[Opening LISTED ENTRIES section]

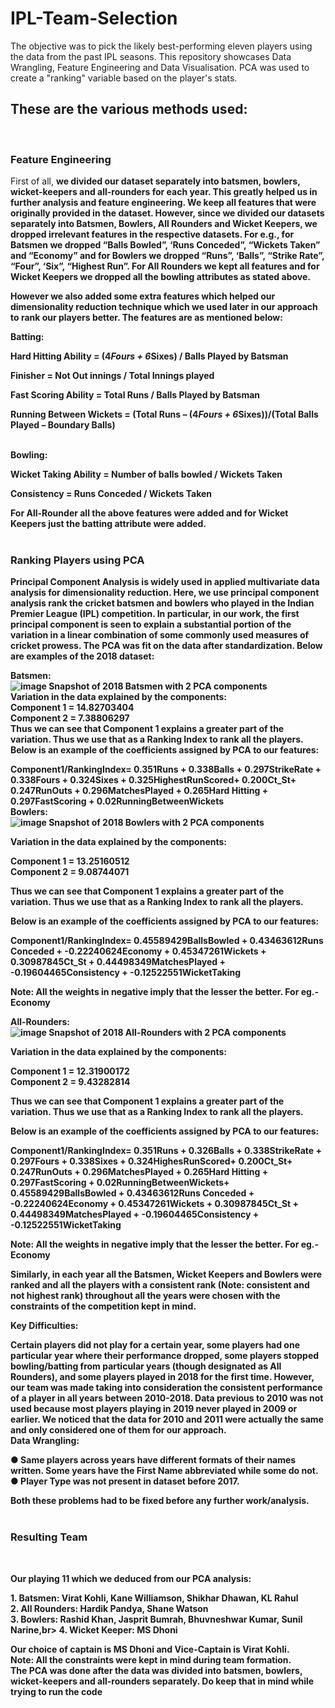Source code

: # IPL-Team-Selection
The objective was to pick the likely best-performing eleven players using the data from the past IPL seasons. This repository showcases Data Wrangling, Feature Engineering and Data Visualisation. PCA was used to create a "ranking" variable based on the player's stats.  

<h2>These are the various methods used:</h2><br>
<h3>Feature Engineering</h3>
First of all, <b>we divided our dataset separately into batsmen, bowlers, wicket-keepers and all-rounders for each year<b>. This greatly helped us in further analysis and feature engineering. We keep all features that were originally provided in the dataset. However, since we divided our datasets separately into Batsmen, Bowlers, All Rounders and Wicket Keepers, we dropped irrelevant features in the respective datasets. For e.g., for Batsmen we dropped “Balls Bowled”, ‘Runs Conceded”, “Wickets Taken” and “Economy” and for Bowlers we dropped “Runs”, ‘Balls”, “Strike Rate”, “Four”, ‘Six”, “Highest Run”. For All Rounders we kept all features and for Wicket Keepers we dropped all the bowling attributes as stated above.<br>

However we also added some extra features which helped our dimensionality reduction technique which we used later in our approach to rank our players better. The features are as mentioned below:<br>

<b>Batting:</b>

<b>Hard Hitting Ability </b>= (4*Fours + 6*Sixes) / Balls Played by Batsman<br>

<b>Finisher</b> = Not Out innings / Total Innings played<br>

<b>Fast Scoring Ability</b> = Total Runs / Balls Played by Batsman<br>

<b>Running Between Wickets</b> = (Total Runs – (4*Fours + 6*Sixes))/(Total Balls Played – Boundary Balls)<br>
<br>

<b>Bowling:</b><br>

<b>Wicket Taking Ability</b> = Number of balls bowled / Wickets Taken<br>

<b>Consistency</b> = Runs Conceded / Wickets Taken<br>

For<b> All-Rounder</b> all the above features were added and for Wicket Keepers just the batting attribute were added.<br><br>

<h3>Ranking Players using PCA</h3>
Principal Component Analysis is widely used in applied multivariate data analysis for dimensionality reduction. Here, we use principal component analysis rank the cricket batsmen and bowlers who played in the Indian Premier League (IPL) competition. In particular, in our work, the first principal component is seen to explain a substantial portion of the variation in a linear combination of some commonly used measures of cricket prowess. The PCA was fit on the data after standardization. Below are examples of the 2018 dataset:<br>

<b>Batsmen:</b><br>
![image](https://user-images.githubusercontent.com/33536225/52917067-fab06880-330c-11e9-89e1-6a8cca6ba597.png)
Snapshot of 2018 Batsmen with 2 PCA components
<br>
<b>Variation in the data explained by the components:</b><br>
Component 1 = 14.82703404<br>
Component 2 = 7.38806297<br>
Thus we can see that Component 1 explains a greater part of the variation. Thus we use that as a Ranking Index to rank all the players.<br>
<b>Below is an example of the coefficients assigned by PCA to our features: </b>

  Component1/RankingIndex= 0.351Runs + 0.338Balls + 0.297StrikeRate + 0.338Fours + 0.324Sixes + 0.325HighestRunScored+ 0.200Ct_St+ 0.247RunOuts + 0.296MatchesPlayed + 0.265Hard Hitting + 0.297FastScoring + 0.02RunningBetweenWickets<br>
<b>Bowlers:</b><br>
![image](https://user-images.githubusercontent.com/33536225/52917089-46631200-330d-11e9-8363-174937693487.png)
Snapshot of 2018 Bowlers with 2 PCA components<br>

<b>Variation in the data explained by the components:</b><br>

Component 1 = 13.25160512<br>
Component 2 = 9.08744071<br>

Thus we can see that Component 1 explains a greater part of the variation. Thus we use that as a Ranking Index to rank all the players.<br>

<b>Below is an example of the coefficients assigned by PCA to our features:</b><br>

Component1/RankingIndex= 0.45589429BallsBowled + 0.43463612Runs Conceded + -0.22240624Economy + 0.45347261Wickets + 0.30987845Ct_St + 0.44498349MatchesPlayed +  -0.19604465Consistency + -0.12522551WicketTaking<br>


<b>Note: All the weights in negative imply that the lesser the better. For eg.- Economy</b><br>

<b>All-Rounders:</b><br>
![image](https://user-images.githubusercontent.com/33536225/52917118-af4a8a00-330d-11e9-9a6b-221b27d674ed.png) 
Snapshot of 2018 All-Rounders with 2 PCA components<br>

<b>Variation in the data explained by the components:</b><br>

Component 1 = 12.31900172<br>
Component 2 = 9.43282814<br>

Thus we can see that Component 1 explains a greater part of the variation. Thus we use that as a Ranking Index to rank all the players.<br>

<b>Below is an example of the coefficients assigned by PCA to our features:</b><br>

Component1/RankingIndex= 0.351Runs + 0.326Balls + 0.338StrikeRate + 0.297Fours + 0.338Sixes + 0.324HighesRunScored+ 0.200Ct_St+ 0.247RunOuts + 0.296MatchesPlayed + 0.265Hard Hitting + 0.297FastScoring + 0.02RunningBetweenWickets+ 0.45589429BallsBowled + 0.43463612Runs Conceded + -0.22240624Economy + 0.45347261Wickets + 0.30987845Ct_St + 0.44498349MatchesPlayed +  -0.19604465Consistency + -0.12522551WicketTaking<br>


<b>Note: All the weights in negative imply that the lesser the better. For eg.- Economy</b><br>



Similarly, in each year all the Batsmen, Wicket Keepers and Bowlers were ranked and all the players with a consistent rank (Note: consistent and not highest rank) throughout all the years were chosen with the constraints of the competition kept in mind.<br>


<b>Key Difficulties:</b><br>

Certain players did not play for a certain year, some players had one particular year where their performance dropped, some players stopped bowling/batting from particular years (though designated as All Rounders), and some players played in 2018 for the first time. However, our team was made taking into consideration the consistent performance of a player in all years between 2010-2018. Data previous to 2010 was not used because most players playing in 2019 never played in 2009 or earlier. We noticed that the data for 2010 and 2011 were actually the same and only considered one of them for our approach.
<br>
Data Wrangling:<br>

●	Same players across years have different formats of their names written. Some years have the First Name abbreviated while some do not.<br>
●	Player Type was not present in dataset before 2017.<br>

Both these problems had to be fixed before any further work/analysis.<br><br>

<h3>Resulting Team</h3><br>

Our playing 11 which we deduced from our PCA analysis:<br>

<b>1.	Batsmen:</b> Virat Kohli, Kane Williamson, Shikhar Dhawan, KL Rahul<br>
<b>2.	All Rounders:</b> Hardik Pandya, Shane Watson<br>
<b>3.	Bowlers:</b> Rashid Khan, Jasprit Bumrah, Bhuvneshwar Kumar, Sunil Narine,br>
<b>4.	Wicket Keeper:</b> MS Dhoni<br>

<b>Our choice of captain is MS Dhoni and Vice-Captain is Virat Kohli. </b><br>
Note: All the constraints were kept in mind during team formation.<br>
The PCA was done after the data was divided into batsmen, bowlers, wicket-keepers and all-rounders separately. Do keep that in mind while trying to run the code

[Closing LISTED ENTRIES section]

= ACTION ITEM =
When the string "each" occurs in a line of the material, that line belongs in the answer.

= OUTPUT =
First of all, <b>we divided our dataset separately into batsmen, bowlers, wicket-keepers and all-rounders for each year<b>. This greatly helped us in further analysis and feature engineering. We keep all features that were originally provided in the dataset. However, since we divided our datasets separately into Batsmen, Bowlers, All Rounders and Wicket Keepers, we dropped irrelevant features in the respective datasets. For e.g., for Batsmen we dropped “Balls Bowled”, ‘Runs Conceded”, “Wickets Taken” and “Economy” and for Bowlers we dropped “Runs”, ‘Balls”, “Strike Rate”, “Four”, ‘Six”, “Highest Run”. For All Rounders we kept all features and for Wicket Keepers we dropped all the bowling attributes as stated above.<br>
Similarly, in each year all the Batsmen, Wicket Keepers and Bowlers were ranked and all the players with a consistent rank (Note: consistent and not highest rank) throughout all the years were chosen with the constraints of the competition kept in mind.<br>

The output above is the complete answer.